MYMH: In your solo exhibition, Nectar at Peach Corner in 2023, the works could be understood as allegories about migration and living beings’ desire for symbiosis with nature. And the group exhibition, Folk & Lore, currently on view at Rønnebecksholm Kunsthal, invites reflection upon themes like local knowledge and relationships of belonging. How do you relate your practice to concepts of place or site?
JF: Coming from a family of migrants, I think of place and site as very malleable and alive. My father was a political refugee from Iraq, belonging to the Sudanese diaspora, and my mother is from the mountains in Northern Hungary. They made their way to Denmark, where I grew up in the crossroads of culture and heritage. My practice mirrors my heritage, as a fractalized search for belonging, and I think I naturally engage with spaces and sites as places of temporary rest and release. With Nectar, I wanted to create species that could coexist in a space where the nectar, as a symbol for a resting place, was invisible, yet present.

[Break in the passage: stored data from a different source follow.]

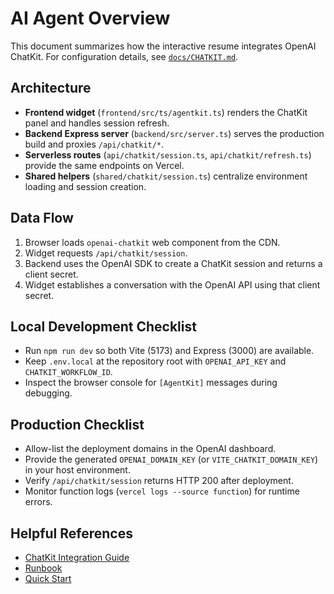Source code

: # AI Agent Overview

This document summarizes how the interactive resume integrates OpenAI ChatKit. For configuration details, see [`docs/CHATKIT.md`](./CHATKIT.md).

## Architecture

- **Frontend widget** (`frontend/src/ts/agentkit.ts`) renders the ChatKit panel and handles session refresh.
- **Backend Express server** (`backend/src/server.ts`) serves the production build and proxies `/api/chatkit/*`.
- **Serverless routes** (`api/chatkit/session.ts`, `api/chatkit/refresh.ts`) provide the same endpoints on Vercel.
- **Shared helpers** (`shared/chatkit/session.ts`) centralize environment loading and session creation.

## Data Flow

1. Browser loads `openai-chatkit` web component from the CDN.
2. Widget requests `/api/chatkit/session`.
3. Backend uses the OpenAI SDK to create a ChatKit session and returns a client secret.
4. Widget establishes a conversation with the OpenAI API using that client secret.

## Local Development Checklist

- Run `npm run dev` so both Vite (5173) and Express (3000) are available.
- Keep `.env.local` at the repository root with `OPENAI_API_KEY` and `CHATKIT_WORKFLOW_ID`.
- Inspect the browser console for `[AgentKit]` messages during debugging.

## Production Checklist

- Allow-list the deployment domains in the OpenAI dashboard.
- Provide the generated `OPENAI_DOMAIN_KEY` (or `VITE_CHATKIT_DOMAIN_KEY`) in your host environment.
- Verify `/api/chatkit/session` returns HTTP 200 after deployment.
- Monitor function logs (`vercel logs --source function`) for runtime errors.

## Helpful References

- [ChatKit Integration Guide](./CHATKIT.md)
- [Runbook](./RUNBOOK.md)
- [Quick Start](./QUICK_START.md)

MYMH: In some of your earlier works, creatures resembling animals appeared to have a central position. More recently, you have expressed an interest in device-making and hybrids. Can you tell something more about this development?
JF: I read Luciana Parisi’s work Abstract Sex, and this had an important impact on my practice. I noticed how abstraction entered my work, aligning with her conceptions of the unknown. My practice with clay is always an extension of me, and this book certainly manifested itself through forms that could compute or instrumentalize things. It felt liberating to move away from the body as a fixed, understandable form, to bodies without clear proportions of bodies. This development is a direct response to the technological acceleration that we are living through, and yet I decide to work with the ancient technology of clay, to loop back to what technology really is, and what it can do.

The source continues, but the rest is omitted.